◆ **Work to complete**
A single number is the answer here: the count of lines in the data below that include the word "side".

(Plain-text document sources)

⟨

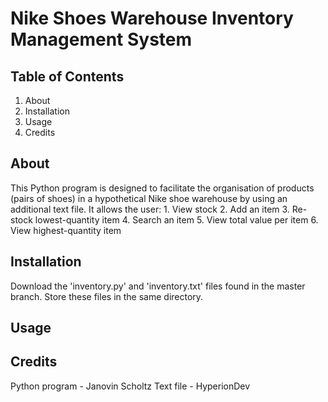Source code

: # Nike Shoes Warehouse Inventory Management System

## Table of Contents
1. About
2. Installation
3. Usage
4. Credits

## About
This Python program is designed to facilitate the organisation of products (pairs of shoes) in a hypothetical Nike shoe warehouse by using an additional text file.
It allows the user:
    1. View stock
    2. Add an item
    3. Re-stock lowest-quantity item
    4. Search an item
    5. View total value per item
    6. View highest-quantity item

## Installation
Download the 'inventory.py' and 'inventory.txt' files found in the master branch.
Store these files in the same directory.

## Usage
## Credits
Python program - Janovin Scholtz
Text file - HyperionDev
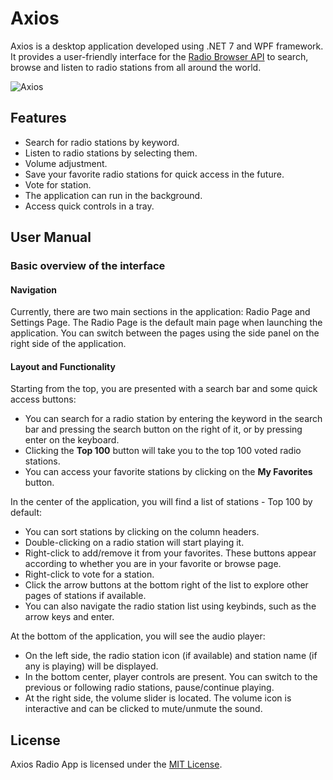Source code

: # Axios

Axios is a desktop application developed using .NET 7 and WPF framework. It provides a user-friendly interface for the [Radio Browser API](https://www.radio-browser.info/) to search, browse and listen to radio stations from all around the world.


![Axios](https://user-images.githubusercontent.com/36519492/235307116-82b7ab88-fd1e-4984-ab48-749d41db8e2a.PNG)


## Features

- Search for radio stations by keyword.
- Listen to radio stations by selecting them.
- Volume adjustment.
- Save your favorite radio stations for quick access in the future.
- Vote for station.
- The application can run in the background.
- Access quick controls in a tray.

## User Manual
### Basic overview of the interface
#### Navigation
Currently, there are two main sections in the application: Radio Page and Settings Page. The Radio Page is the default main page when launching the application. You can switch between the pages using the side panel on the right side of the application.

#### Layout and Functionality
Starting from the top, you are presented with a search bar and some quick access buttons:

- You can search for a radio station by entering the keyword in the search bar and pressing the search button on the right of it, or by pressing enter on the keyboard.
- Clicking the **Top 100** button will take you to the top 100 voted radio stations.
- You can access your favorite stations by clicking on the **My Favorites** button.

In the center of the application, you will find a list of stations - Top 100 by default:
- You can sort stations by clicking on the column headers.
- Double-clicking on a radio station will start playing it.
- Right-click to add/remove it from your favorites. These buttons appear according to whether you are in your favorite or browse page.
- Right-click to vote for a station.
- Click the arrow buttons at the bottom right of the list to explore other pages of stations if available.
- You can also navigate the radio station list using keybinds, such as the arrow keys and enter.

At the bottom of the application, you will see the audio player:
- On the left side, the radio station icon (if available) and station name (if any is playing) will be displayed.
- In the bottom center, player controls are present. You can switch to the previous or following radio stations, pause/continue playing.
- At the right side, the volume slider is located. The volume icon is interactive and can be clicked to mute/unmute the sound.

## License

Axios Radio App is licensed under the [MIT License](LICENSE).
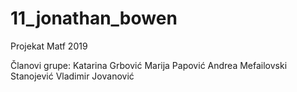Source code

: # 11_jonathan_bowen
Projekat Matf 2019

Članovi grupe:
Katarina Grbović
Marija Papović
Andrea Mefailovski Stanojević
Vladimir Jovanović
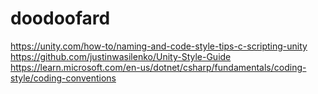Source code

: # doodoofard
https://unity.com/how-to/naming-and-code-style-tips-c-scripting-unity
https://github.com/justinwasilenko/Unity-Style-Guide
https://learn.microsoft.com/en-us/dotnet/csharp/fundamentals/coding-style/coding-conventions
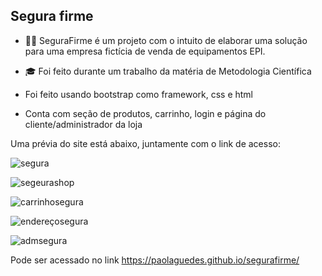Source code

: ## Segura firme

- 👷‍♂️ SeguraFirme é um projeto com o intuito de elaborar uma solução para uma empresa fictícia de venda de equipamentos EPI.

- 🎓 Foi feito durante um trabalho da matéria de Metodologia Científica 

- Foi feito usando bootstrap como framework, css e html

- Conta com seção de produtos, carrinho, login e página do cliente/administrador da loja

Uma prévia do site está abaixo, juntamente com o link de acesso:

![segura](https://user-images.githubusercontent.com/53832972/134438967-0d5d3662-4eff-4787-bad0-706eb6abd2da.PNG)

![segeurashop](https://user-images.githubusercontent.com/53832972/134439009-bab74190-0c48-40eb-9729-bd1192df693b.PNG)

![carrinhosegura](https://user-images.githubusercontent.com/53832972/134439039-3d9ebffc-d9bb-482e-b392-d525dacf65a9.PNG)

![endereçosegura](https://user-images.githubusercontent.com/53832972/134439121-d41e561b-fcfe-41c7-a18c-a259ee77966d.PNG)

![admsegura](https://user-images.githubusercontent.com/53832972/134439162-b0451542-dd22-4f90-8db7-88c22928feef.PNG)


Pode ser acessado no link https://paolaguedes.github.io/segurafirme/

⟩

◆ **Result**
3